Brava Finance, cuya plataforma ayuda a los usuarios a acceder a estrategias de crédito basadas en stablecoins a través de las finanzas descentralizadas (DeFi), ha lanzado su Stablecoin SMA y su primer fondo de crédito, que ofrece acceso institucional a través de un vehículo regulado en las Islas Caimán. El fondo emplea soluciones de custodia como Fireblocks y Northern Trust.
Su estudio en EEUU, Reino Unido, Emiratos Árabes Unidos, la UE, Brasil, Singapur, Corea del Sur, Suiza y Hong Kong revela que los inversores profesionales se preocupan menos por la percepción de los activos digitales como especulativos o por la falta de referencias entre pares, que por sentirse expuestos a las críticas de clientes o fideicomisarios y a las preocupaciones sobre cómo explicar las pérdidas o la volatilidad.
Al preguntarles qué aumentaría su confianza al invertir en activos digitales o monedas estables, más de dos tercios (68%) afirman que la adopción institucional, por delante del rendimiento superior demostrado (55%), una mejor custodia/seguro y una integración más sencilla (53%), respectivamente.
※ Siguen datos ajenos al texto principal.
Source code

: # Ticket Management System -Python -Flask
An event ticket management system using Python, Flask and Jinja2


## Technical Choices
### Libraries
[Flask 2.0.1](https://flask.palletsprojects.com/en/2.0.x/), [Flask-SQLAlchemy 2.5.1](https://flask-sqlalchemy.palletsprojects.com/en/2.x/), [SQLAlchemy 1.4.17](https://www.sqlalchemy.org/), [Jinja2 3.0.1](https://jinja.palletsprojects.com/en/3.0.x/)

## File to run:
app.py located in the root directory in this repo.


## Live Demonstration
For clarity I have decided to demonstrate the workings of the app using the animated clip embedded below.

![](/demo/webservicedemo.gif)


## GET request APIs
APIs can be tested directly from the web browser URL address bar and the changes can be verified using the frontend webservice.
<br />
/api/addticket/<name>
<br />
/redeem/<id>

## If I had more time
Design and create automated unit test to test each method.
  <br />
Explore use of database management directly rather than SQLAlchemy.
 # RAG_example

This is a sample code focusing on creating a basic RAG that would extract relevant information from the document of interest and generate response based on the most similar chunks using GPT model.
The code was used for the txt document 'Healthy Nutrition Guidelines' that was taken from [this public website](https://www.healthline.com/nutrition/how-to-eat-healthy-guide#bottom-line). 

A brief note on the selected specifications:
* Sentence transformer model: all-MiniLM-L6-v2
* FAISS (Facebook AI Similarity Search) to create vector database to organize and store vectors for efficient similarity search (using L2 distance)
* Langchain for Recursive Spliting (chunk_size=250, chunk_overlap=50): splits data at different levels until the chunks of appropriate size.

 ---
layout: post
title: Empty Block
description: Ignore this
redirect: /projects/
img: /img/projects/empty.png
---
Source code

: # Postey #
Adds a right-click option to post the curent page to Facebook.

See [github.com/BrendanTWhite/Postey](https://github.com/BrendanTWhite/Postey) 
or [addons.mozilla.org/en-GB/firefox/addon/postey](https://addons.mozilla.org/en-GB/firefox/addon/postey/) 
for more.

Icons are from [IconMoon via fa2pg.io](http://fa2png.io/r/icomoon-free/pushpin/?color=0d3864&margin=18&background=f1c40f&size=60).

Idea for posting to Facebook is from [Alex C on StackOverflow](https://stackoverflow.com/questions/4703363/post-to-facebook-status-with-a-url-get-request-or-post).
A pesar de que la incertidumbre regulatoria es la mayor barrera, solo el 23% de los inversores institucionales y gestores de patrimonio afirma que una regulación más clara los animaría a invertir más en activos digitales.
Graham Cooke, CEO y fundador de Brava Finance, ha afirmado: «Nuestro estudio muestra que la mayoría de los inversores institucionales y gestores de patrimonio han identificado los activos digitales como una alternativa fiable para ofrecer diversificación y rentabilidad ajustada al riesgo. Muchas de las barreras para invertir en activos digitales se deben a la preocupación por la capacidad interna y la gestión de las expectativas de los clientes, lo que puede deberse a la presión que los grupos de clientes ejercen sobre los inversores para que ofrezcan soluciones de activos digitales. A pesar de estas preocupaciones, prevemos un crecimiento continuo en los próximos años a medida que la asignación de activos digitales se consolida en las estrategias de inversión».
Quienes poseen criptomonedas, como Bitcoin, depositan sus activos en contratos inteligentes y piden prestadas monedas estables a cambio, pagando intereses. Si su relación préstamo-valor se vuelve arriesgada, el sistema liquida la garantía de forma automática y ordenada, eliminando así el riesgo de impago.